(Work task) Where the data below begins, start duplicating lines exactly, and finish with the line containing "Iteration: 323, Log-Lik: -204230.311, Max-Change: 0.00110"; add nothing else. Leave the pictures out.

------------------------------------

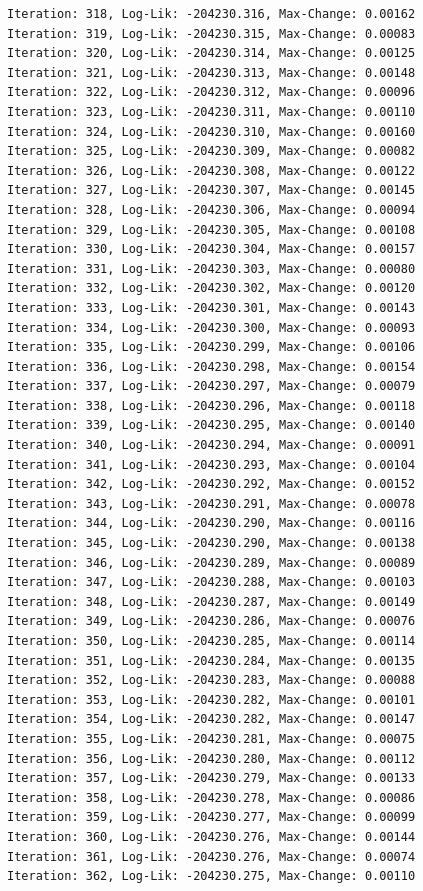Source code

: \documentclass[
  letterpaper,
  DIV=11,
  numbers=noendperiod]{scrreport}
\begin{document}
\begin{verbatim}
Iteration: 318, Log-Lik: -204230.316, Max-Change: 0.00162
Iteration: 319, Log-Lik: -204230.315, Max-Change: 0.00083
Iteration: 320, Log-Lik: -204230.314, Max-Change: 0.00125
Iteration: 321, Log-Lik: -204230.313, Max-Change: 0.00148
Iteration: 322, Log-Lik: -204230.312, Max-Change: 0.00096
Iteration: 323, Log-Lik: -204230.311, Max-Change: 0.00110
Iteration: 324, Log-Lik: -204230.310, Max-Change: 0.00160
Iteration: 325, Log-Lik: -204230.309, Max-Change: 0.00082
Iteration: 326, Log-Lik: -204230.308, Max-Change: 0.00122
Iteration: 327, Log-Lik: -204230.307, Max-Change: 0.00145
Iteration: 328, Log-Lik: -204230.306, Max-Change: 0.00094
Iteration: 329, Log-Lik: -204230.305, Max-Change: 0.00108
Iteration: 330, Log-Lik: -204230.304, Max-Change: 0.00157
Iteration: 331, Log-Lik: -204230.303, Max-Change: 0.00080
Iteration: 332, Log-Lik: -204230.302, Max-Change: 0.00120
Iteration: 333, Log-Lik: -204230.301, Max-Change: 0.00143
Iteration: 334, Log-Lik: -204230.300, Max-Change: 0.00093
Iteration: 335, Log-Lik: -204230.299, Max-Change: 0.00106
Iteration: 336, Log-Lik: -204230.298, Max-Change: 0.00154
Iteration: 337, Log-Lik: -204230.297, Max-Change: 0.00079
Iteration: 338, Log-Lik: -204230.296, Max-Change: 0.00118
Iteration: 339, Log-Lik: -204230.295, Max-Change: 0.00140
Iteration: 340, Log-Lik: -204230.294, Max-Change: 0.00091
Iteration: 341, Log-Lik: -204230.293, Max-Change: 0.00104
Iteration: 342, Log-Lik: -204230.292, Max-Change: 0.00152
Iteration: 343, Log-Lik: -204230.291, Max-Change: 0.00078
Iteration: 344, Log-Lik: -204230.290, Max-Change: 0.00116
Iteration: 345, Log-Lik: -204230.290, Max-Change: 0.00138
Iteration: 346, Log-Lik: -204230.289, Max-Change: 0.00089
Iteration: 347, Log-Lik: -204230.288, Max-Change: 0.00103
Iteration: 348, Log-Lik: -204230.287, Max-Change: 0.00149
Iteration: 349, Log-Lik: -204230.286, Max-Change: 0.00076
Iteration: 350, Log-Lik: -204230.285, Max-Change: 0.00114
Iteration: 351, Log-Lik: -204230.284, Max-Change: 0.00135
Iteration: 352, Log-Lik: -204230.283, Max-Change: 0.00088
Iteration: 353, Log-Lik: -204230.282, Max-Change: 0.00101
Iteration: 354, Log-Lik: -204230.282, Max-Change: 0.00147
Iteration: 355, Log-Lik: -204230.281, Max-Change: 0.00075
Iteration: 356, Log-Lik: -204230.280, Max-Change: 0.00112
Iteration: 357, Log-Lik: -204230.279, Max-Change: 0.00133
Iteration: 358, Log-Lik: -204230.278, Max-Change: 0.00086
Iteration: 359, Log-Lik: -204230.277, Max-Change: 0.00099
Iteration: 360, Log-Lik: -204230.276, Max-Change: 0.00144
Iteration: 361, Log-Lik: -204230.276, Max-Change: 0.00074
Iteration: 362, Log-Lik: -204230.275, Max-Change: 0.00110

\end{verbatim}
\end{document}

------------------------------------

(Your solution)
Source code

: \documentclass[
  letterpaper,
  DIV=11,
  numbers=noendperiod]{scrreport}
\begin{document}
\begin{verbatim}
Iteration: 318, Log-Lik: -204230.316, Max-Change: 0.00162
Iteration: 319, Log-Lik: -204230.315, Max-Change: 0.00083
Iteration: 320, Log-Lik: -204230.314, Max-Change: 0.00125
Iteration: 321, Log-Lik: -204230.313, Max-Change: 0.00148
Iteration: 322, Log-Lik: -204230.312, Max-Change: 0.00096
Iteration: 323, Log-Lik: -204230.311, Max-Change: 0.00110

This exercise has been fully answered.